Il poursuit avec des tremblements de peur, et de tout son cœur déguisé il dit :
« Plus d’une fois les Danaens ont voulu abandonner Troie, battre
en retraite et se retirer, las de cette guerre interminable.
[110] Ah, puissent-ils l’avoir fait ! Plus d’une fois l’âpreté du mauvais temps
leur a coupé le chemin de la mer et l’Auster les a effrayés au moment de partir.
C’est surtout depuis que se dressait cet assemblage de poutres d’érable,
ce cheval, que le bruit des orages avait envahi tout le ciel éthéré.
Ne sachant que penser, nous envoyons Eurypyle interroger l’oracle de Phébus
[115] et il revient du sanctuaire porteur d’une sinistre réponse :
« Par le sang vous avez apaisé les vents, par la mise à mort d’une jeune fille,
quand au commencement vous êtes venus trouver, Danaens, les rivages d’Ilion.
Par le sang il vous faut demander le retour, par le sacrifice d’une vie
argienne. » Quand la prédiction parvint aux oreilles de tout le monde,
[120] les cœurs furent saisis d’effroi et un frisson glacé courut
jusqu’au creux des os. Pour qui se préparait le destin fatal ? Qui Apollon réclamait-il ?
Là, celui d’Ithaque traîne le devin Calchas au milieu de la foule,
en faisant beaucoup de bruit. Il veut connaître la volonté des dieux,
il insiste à toute force.
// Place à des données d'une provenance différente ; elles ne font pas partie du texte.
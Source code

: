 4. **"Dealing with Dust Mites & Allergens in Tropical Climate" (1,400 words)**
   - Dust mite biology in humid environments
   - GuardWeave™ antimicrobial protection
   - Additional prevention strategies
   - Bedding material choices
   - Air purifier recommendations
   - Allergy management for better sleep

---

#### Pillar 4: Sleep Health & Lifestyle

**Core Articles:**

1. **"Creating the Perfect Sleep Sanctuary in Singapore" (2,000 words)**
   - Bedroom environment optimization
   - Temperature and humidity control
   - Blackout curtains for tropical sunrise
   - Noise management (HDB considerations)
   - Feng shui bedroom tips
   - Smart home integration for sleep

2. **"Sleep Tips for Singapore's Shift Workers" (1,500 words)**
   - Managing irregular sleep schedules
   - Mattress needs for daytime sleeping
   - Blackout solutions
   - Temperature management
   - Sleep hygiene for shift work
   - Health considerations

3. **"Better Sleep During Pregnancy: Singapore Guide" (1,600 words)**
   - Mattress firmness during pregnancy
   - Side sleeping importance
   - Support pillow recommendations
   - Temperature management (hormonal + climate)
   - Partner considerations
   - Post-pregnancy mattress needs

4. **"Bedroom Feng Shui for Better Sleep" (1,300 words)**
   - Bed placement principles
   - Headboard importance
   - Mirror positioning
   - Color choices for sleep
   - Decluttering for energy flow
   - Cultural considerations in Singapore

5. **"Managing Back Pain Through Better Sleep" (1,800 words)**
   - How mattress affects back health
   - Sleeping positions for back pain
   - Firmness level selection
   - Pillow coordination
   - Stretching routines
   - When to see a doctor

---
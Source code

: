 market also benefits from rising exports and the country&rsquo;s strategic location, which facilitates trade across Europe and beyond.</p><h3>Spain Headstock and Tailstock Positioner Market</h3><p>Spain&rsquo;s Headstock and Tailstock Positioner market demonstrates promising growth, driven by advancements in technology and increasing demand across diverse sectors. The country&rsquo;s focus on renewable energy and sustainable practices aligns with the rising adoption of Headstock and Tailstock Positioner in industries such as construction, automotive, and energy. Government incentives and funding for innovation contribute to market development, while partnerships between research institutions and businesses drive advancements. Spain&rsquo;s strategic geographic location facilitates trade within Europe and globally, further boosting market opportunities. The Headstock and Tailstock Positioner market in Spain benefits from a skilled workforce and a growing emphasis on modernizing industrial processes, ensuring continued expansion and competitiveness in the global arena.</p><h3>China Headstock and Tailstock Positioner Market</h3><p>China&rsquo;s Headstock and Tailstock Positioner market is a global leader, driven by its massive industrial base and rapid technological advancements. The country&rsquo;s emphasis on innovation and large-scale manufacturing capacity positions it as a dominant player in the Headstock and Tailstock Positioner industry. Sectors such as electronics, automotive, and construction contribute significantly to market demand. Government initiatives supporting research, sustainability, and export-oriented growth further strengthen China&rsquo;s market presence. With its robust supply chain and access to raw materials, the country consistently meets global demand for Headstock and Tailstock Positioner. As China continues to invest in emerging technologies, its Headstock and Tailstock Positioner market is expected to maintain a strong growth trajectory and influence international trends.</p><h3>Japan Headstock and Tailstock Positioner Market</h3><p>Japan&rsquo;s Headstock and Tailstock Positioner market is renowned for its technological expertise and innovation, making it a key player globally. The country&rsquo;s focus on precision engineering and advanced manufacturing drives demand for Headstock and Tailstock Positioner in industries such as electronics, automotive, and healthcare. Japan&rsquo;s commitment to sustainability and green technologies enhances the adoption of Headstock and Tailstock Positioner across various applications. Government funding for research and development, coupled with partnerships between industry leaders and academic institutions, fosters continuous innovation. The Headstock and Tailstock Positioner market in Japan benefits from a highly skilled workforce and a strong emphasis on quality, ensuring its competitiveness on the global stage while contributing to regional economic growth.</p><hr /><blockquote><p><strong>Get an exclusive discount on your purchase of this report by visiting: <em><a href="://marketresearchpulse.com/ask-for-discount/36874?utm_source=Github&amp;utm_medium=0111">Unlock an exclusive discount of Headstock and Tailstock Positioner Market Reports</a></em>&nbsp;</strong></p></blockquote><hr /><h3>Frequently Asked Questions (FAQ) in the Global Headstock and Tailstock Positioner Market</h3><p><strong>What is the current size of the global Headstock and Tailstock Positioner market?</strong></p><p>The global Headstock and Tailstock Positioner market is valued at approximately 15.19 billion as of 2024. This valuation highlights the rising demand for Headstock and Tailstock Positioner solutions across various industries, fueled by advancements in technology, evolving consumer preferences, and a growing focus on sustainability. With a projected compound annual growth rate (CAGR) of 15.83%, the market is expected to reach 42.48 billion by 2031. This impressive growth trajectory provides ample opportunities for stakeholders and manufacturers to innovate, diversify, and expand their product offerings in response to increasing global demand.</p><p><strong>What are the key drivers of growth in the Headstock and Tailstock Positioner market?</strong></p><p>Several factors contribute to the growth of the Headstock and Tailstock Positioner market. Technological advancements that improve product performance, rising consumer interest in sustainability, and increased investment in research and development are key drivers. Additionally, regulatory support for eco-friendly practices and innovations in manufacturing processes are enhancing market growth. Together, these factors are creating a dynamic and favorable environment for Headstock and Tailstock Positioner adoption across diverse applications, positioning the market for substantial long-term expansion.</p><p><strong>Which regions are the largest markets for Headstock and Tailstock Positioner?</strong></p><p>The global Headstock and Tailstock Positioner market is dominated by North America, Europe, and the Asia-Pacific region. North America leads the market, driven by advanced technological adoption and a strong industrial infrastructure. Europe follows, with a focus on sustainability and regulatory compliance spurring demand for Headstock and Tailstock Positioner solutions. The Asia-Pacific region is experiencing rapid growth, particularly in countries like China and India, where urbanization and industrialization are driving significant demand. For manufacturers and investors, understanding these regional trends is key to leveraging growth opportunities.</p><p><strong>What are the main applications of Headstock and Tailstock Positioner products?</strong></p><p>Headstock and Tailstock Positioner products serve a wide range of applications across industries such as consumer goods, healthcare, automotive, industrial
Et ils étaient déjà nombreux à prophétiser pour moi un sort cruel,
[125] un acte scélérat du maître de l’artifice, ils se taisaient mais voyaient ce qui allait venir.
Pendant deux fois cinq jours l’homme garde le silence, il se réserve, il refuse
que sa propre bouche révèle quelqu’un et l’expose à la mort.
C’est à peine finalement, poussé par les grands cris de celui d’Ithaque,
comme convenu, qu’il laisse échapper un son et me désigne pour l’autel.
[130] Ils furent tous d’accord, et la chose que chacun redoutait pour lui-même
devint acceptable, s’il s’agissait de la fin d’un seul malheureux.
Et déjà on était à ce jour abominable, on préparait mon sacrifice,
et la farine salée, et les bandelettes pour les tempes.
Je me suis arraché à la mort, oui, je l’avoue, j’ai rompu mes liens,
[135] puis dans un lac bourbeux, toute la nuit, invisible au milieu des herbes des marais,
je me suis caché, attendant qu’ils mettent à la voile, si par hasard ils le faisaient.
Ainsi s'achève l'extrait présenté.